++++ PROVIDED DATA ++++
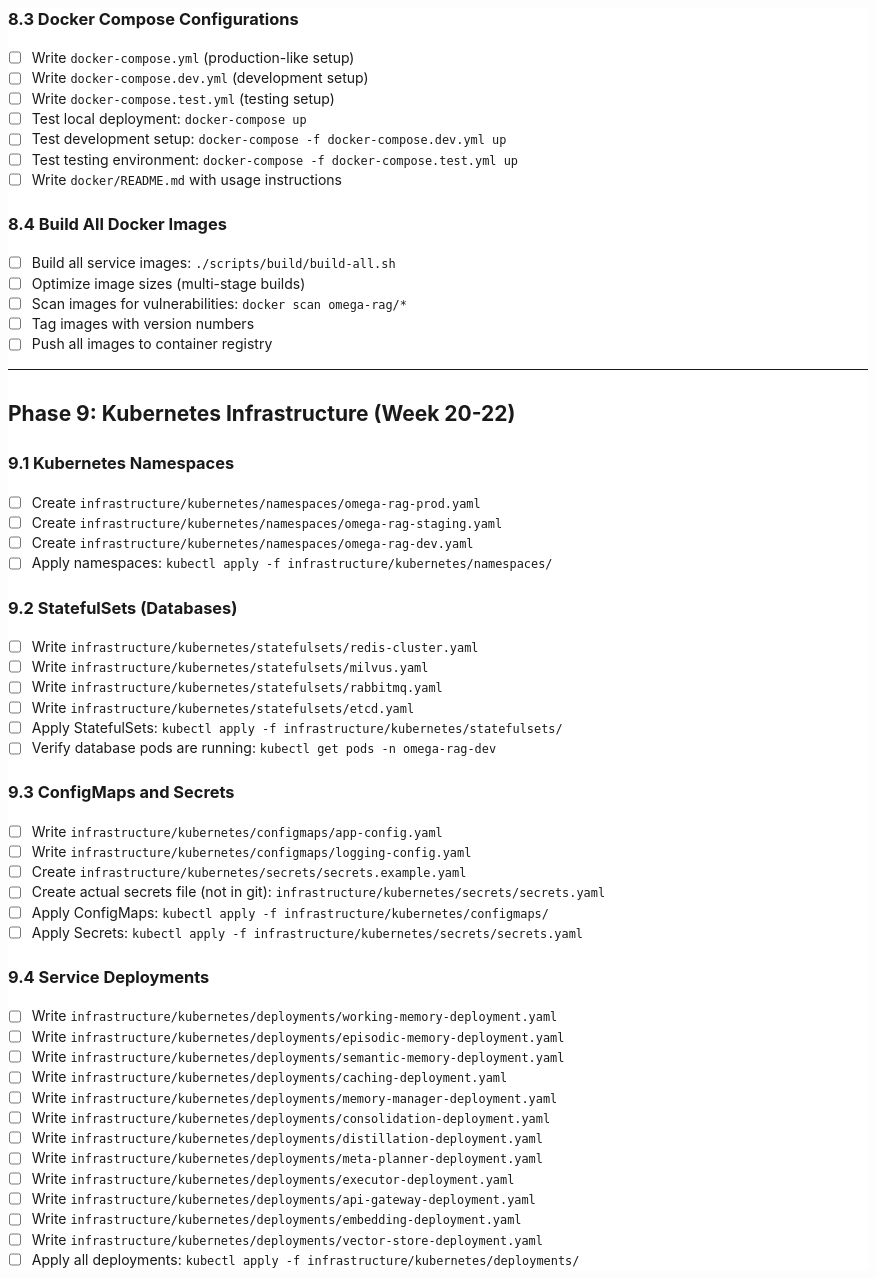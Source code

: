### 8.3 Docker Compose Configurations
- [ ] Write `docker-compose.yml` (production-like setup)
- [ ] Write `docker-compose.dev.yml` (development setup)
- [ ] Write `docker-compose.test.yml` (testing setup)
- [ ] Test local deployment: `docker-compose up`
- [ ] Test development setup: `docker-compose -f docker-compose.dev.yml up`
- [ ] Test testing environment: `docker-compose -f docker-compose.test.yml up`
- [ ] Write `docker/README.md` with usage instructions

### 8.4 Build All Docker Images
- [ ] Build all service images: `./scripts/build/build-all.sh`
- [ ] Optimize image sizes (multi-stage builds)
- [ ] Scan images for vulnerabilities: `docker scan omega-rag/*`
- [ ] Tag images with version numbers
- [ ] Push all images to container registry

---

## Phase 9: Kubernetes Infrastructure (Week 20-22)

### 9.1 Kubernetes Namespaces
- [ ] Create `infrastructure/kubernetes/namespaces/omega-rag-prod.yaml`
- [ ] Create `infrastructure/kubernetes/namespaces/omega-rag-staging.yaml`
- [ ] Create `infrastructure/kubernetes/namespaces/omega-rag-dev.yaml`
- [ ] Apply namespaces: `kubectl apply -f infrastructure/kubernetes/namespaces/`

### 9.2 StatefulSets (Databases)
- [ ] Write `infrastructure/kubernetes/statefulsets/redis-cluster.yaml`
- [ ] Write `infrastructure/kubernetes/statefulsets/milvus.yaml`
- [ ] Write `infrastructure/kubernetes/statefulsets/rabbitmq.yaml`
- [ ] Write `infrastructure/kubernetes/statefulsets/etcd.yaml`
- [ ] Apply StatefulSets: `kubectl apply -f infrastructure/kubernetes/statefulsets/`
- [ ] Verify database pods are running: `kubectl get pods -n omega-rag-dev`

### 9.3 ConfigMaps and Secrets
- [ ] Write `infrastructure/kubernetes/configmaps/app-config.yaml`
- [ ] Write `infrastructure/kubernetes/configmaps/logging-config.yaml`
- [ ] Create `infrastructure/kubernetes/secrets/secrets.example.yaml`
- [ ] Create actual secrets file (not in git): `infrastructure/kubernetes/secrets/secrets.yaml`
- [ ] Apply ConfigMaps: `kubectl apply -f infrastructure/kubernetes/configmaps/`
- [ ] Apply Secrets: `kubectl apply -f infrastructure/kubernetes/secrets/secrets.yaml`

### 9.4 Service Deployments
- [ ] Write `infrastructure/kubernetes/deployments/working-memory-deployment.yaml`
- [ ] Write `infrastructure/kubernetes/deployments/episodic-memory-deployment.yaml`
- [ ] Write `infrastructure/kubernetes/deployments/semantic-memory-deployment.yaml`
- [ ] Write `infrastructure/kubernetes/deployments/caching-deployment.yaml`
- [ ] Write `infrastructure/kubernetes/deployments/memory-manager-deployment.yaml`
- [ ] Write `infrastructure/kubernetes/deployments/consolidation-deployment.yaml`
- [ ] Write `infrastructure/kubernetes/deployments/distillation-deployment.yaml`
- [ ] Write `infrastructure/kubernetes/deployments/meta-planner-deployment.yaml`
- [ ] Write `infrastructure/kubernetes/deployments/executor-deployment.yaml`
- [ ] Write `infrastructure/kubernetes/deployments/api-gateway-deployment.yaml`
- [ ] Write `infrastructure/kubernetes/deployments/embedding-deployment.yaml`
- [ ] Write `infrastructure/kubernetes/deployments/vector-store-deployment.yaml`
- [ ] Apply all deployments: `kubectl apply -f infrastructure/kubernetes/deployments/`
++++
Each line from the first line of the records through the line containing "### 9.3 ConfigMaps and Secrets" must be reproduced exactly, with both ends included and all pictures omitted; nothing else belongs in the answer.

Source code

:### 8.3 Docker Compose Configurations
- [ ] Write `docker-compose.yml` (production-like setup)
- [ ] Write `docker-compose.dev.yml` (development setup)
- [ ] Write `docker-compose.test.yml` (testing setup)
- [ ] Test local deployment: `docker-compose up`
- [ ] Test development setup: `docker-compose -f docker-compose.dev.yml up`
- [ ] Test testing environment: `docker-compose -f docker-compose.test.yml up`
- [ ] Write `docker/README.md` with usage instructions

### 8.4 Build All Docker Images
- [ ] Build all service images: `./scripts/build/build-all.sh`
- [ ] Optimize image sizes (multi-stage builds)
- [ ] Scan images for vulnerabilities: `docker scan omega-rag/*`
- [ ] Tag images with version numbers
- [ ] Push all images to container registry

---

## Phase 9: Kubernetes Infrastructure (Week 20-22)

### 9.1 Kubernetes Namespaces
- [ ] Create `infrastructure/kubernetes/namespaces/omega-rag-prod.yaml`
- [ ] Create `infrastructure/kubernetes/namespaces/omega-rag-staging.yaml`
- [ ] Create `infrastructure/kubernetes/namespaces/omega-rag-dev.yaml`
- [ ] Apply namespaces: `kubectl apply -f infrastructure/kubernetes/namespaces/`

### 9.2 StatefulSets (Databases)
- [ ] Write `infrastructure/kubernetes/statefulsets/redis-cluster.yaml`
- [ ] Write `infrastructure/kubernetes/statefulsets/milvus.yaml`
- [ ] Write `infrastructure/kubernetes/statefulsets/rabbitmq.yaml`
- [ ] Write `infrastructure/kubernetes/statefulsets/etcd.yaml`
- [ ] Apply StatefulSets: `kubectl apply -f infrastructure/kubernetes/statefulsets/`
- [ ] Verify database pods are running: `kubectl get pods -n omega-rag-dev`

### 9.3 ConfigMaps and Secrets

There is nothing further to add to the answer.